In May 2018 Caff established three new lines in the Llanberis Pass, The Trouble Bird (E5 6b), The Sorry Face (E7 6c) and Youtopia (E8 6c) and also found time to tick Once Upon a Time in the South West (E9 6c) and The Walk of Life (E9 6c) at Dyer’s Lookout in Devon. Later that same month Caff visited Northern Ireland and ticked the hardest route at Fairhead, Ricky Bell’s Rathlin Effect, a 70-metre-long pitch that Caff describes as the best pitch he’s ever climbed and well worth the E9 grade.

But it was July of 2018 and his ascent of Master’s Wall (E7 6b) that surely stands out for James McHaffie. Eighteen years after a terrifying experience as a ballsy 18-year-old when he became stuck on the face during his onsight attempt and had to wait nearly two hours to be rescued, Caff was persuaded to return to the wall that nearly claimed him as he drew closer to completing Ken Wilson’s Extreme Rock tick-list of 180 routes, on which Master’s features. After bailing on a dodgy skyhook and an RP two weeks prior, Caff put the route to bed. He went on to complete the Extreme Rock tick-list in May 2021 when he sent Revelations (8b) at Raven Tor, becoming the first person to complete the ultimate tick-list in British climbing.

Despite his incredible climbing résumé Caff is not a full time climber—he has always juggled work commitments with time at the crag and trips away. He worked as an MIA-qualified instructor at Plas y Brenin for seven years before working as an instructor for other providers, and nowadays still dabbles in the odd Mountain Leader training or assessment and rock climbing guiding. However, most of his work schedule is taken up by his position as the BMC Youth and Equity Officer, helping give youngsters from urban areas more climbing and outdoor opportunities.

It’s pretty varied work which ranges from writing articles, flapping with loads of excel spreadsheets and running fundraisers, to course directing the climbing weekends,” says Caff. “Shout out to any volunteers who give their time to help, I really appreciate people giving their time to help.”

Caff is also is also active in terms of climate advocacy, writing articles for the BMC and on his personal blog to inform people on climate change.
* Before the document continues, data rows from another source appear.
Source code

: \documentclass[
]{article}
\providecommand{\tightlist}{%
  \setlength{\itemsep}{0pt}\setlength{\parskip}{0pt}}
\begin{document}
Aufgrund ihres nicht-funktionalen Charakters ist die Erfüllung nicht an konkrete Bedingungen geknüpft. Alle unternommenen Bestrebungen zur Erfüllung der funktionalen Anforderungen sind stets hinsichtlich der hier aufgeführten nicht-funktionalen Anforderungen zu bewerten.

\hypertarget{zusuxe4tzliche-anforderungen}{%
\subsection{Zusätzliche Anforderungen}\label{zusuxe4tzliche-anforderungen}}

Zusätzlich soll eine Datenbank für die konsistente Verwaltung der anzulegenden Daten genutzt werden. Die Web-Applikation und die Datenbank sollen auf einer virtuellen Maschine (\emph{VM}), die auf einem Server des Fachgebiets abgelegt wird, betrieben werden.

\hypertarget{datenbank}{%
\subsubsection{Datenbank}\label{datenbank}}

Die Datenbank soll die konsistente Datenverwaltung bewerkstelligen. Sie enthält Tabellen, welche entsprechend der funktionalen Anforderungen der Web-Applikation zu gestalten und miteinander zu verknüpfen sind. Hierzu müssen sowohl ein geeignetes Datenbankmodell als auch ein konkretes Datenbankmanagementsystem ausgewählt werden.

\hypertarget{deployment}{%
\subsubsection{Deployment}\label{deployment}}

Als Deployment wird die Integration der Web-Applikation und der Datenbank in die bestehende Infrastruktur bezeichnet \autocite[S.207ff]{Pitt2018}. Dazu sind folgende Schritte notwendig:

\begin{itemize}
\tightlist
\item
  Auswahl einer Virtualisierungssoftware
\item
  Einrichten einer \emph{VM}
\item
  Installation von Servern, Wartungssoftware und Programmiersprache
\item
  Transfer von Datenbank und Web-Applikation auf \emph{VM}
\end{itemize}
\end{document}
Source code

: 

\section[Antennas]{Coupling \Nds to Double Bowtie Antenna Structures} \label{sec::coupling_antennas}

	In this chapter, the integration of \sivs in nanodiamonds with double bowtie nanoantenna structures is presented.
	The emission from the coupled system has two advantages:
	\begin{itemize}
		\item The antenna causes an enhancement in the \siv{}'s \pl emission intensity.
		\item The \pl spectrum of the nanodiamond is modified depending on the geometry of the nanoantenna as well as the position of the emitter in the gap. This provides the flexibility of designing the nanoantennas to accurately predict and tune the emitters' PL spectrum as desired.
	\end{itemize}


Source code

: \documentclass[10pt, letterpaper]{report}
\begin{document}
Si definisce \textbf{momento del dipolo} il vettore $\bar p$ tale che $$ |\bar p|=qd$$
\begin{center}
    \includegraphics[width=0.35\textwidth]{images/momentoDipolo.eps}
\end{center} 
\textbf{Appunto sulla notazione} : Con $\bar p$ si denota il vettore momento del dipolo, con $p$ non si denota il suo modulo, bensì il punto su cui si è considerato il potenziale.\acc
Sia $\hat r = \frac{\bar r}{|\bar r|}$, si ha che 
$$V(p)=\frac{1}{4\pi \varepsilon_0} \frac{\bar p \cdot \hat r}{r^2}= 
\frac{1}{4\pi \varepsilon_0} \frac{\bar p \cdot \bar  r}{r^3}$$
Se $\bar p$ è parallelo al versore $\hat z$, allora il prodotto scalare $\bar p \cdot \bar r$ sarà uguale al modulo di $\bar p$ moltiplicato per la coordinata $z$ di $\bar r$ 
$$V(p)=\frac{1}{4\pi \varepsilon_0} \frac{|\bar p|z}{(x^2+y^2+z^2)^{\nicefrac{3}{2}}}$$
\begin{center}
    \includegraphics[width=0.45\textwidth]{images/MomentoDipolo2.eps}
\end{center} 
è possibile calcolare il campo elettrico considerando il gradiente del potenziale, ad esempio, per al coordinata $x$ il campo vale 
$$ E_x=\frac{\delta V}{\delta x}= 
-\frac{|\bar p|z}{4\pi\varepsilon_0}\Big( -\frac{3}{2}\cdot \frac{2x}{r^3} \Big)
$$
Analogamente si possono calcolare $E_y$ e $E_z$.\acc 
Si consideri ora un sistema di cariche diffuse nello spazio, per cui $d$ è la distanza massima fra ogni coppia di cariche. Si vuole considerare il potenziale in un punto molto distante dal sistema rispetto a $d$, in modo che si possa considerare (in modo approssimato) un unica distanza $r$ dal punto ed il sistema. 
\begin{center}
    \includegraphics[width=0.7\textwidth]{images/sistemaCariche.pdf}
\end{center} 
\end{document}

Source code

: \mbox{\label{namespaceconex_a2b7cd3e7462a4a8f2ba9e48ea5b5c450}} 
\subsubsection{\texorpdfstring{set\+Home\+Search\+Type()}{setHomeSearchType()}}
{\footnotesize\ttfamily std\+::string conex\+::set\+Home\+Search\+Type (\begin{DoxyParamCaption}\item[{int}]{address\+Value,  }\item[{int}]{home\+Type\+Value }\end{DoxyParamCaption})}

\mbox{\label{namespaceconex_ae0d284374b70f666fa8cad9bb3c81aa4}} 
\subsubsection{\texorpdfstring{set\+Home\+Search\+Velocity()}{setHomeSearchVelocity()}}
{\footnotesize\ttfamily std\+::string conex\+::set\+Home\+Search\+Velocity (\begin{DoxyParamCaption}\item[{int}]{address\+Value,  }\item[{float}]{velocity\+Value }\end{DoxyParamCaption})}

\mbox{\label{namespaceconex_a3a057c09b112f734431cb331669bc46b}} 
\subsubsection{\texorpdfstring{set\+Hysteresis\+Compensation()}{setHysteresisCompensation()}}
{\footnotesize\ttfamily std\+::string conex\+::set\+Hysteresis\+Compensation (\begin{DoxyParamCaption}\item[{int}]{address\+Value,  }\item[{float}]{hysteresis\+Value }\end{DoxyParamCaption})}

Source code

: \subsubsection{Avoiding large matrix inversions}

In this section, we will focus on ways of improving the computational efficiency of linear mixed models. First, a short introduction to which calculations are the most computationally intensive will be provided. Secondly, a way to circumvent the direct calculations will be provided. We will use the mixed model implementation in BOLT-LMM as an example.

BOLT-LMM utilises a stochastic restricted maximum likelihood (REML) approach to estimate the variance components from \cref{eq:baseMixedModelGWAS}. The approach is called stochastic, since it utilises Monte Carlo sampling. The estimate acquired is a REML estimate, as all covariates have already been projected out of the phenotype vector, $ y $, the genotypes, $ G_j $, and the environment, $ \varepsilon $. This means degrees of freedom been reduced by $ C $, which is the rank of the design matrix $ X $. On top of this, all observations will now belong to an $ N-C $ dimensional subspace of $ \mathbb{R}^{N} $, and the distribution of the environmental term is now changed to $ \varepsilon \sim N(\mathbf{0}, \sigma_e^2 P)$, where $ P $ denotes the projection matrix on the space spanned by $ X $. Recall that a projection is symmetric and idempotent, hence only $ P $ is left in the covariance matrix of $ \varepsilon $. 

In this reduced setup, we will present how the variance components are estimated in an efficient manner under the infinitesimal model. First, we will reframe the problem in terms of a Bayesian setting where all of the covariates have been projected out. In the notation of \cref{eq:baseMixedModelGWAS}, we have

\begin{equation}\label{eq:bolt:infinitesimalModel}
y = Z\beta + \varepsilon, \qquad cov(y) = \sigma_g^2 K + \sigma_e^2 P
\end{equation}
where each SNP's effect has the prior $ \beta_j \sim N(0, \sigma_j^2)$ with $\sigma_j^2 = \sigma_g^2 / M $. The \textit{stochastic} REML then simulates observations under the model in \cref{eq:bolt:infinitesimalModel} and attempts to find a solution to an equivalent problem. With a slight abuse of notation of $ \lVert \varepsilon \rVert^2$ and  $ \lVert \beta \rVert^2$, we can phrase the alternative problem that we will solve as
He also continues to choose pertinent route names for his new lines, including Extinction Rebellion, Greta Thunberg and the Invisible Girl.

We are now in an even worse position with greenhouse gas emissions having increased considerably and it still hardly registers in peoples’ minds as something they should be concerned with,” says Caff. “I’ve tried to highlight the seriousness of the problem and that people can and should be doing something about it.”

When he’s not climbing, the Dark Lord can be seen fell running in Snowdonia or giving it his all on the dancefloor. Alongside physical fitness Caff is invested in his brain health and emotional well-being, enjoying activities like reading, crosswords, chess and heckling friends "as much as he can get away with."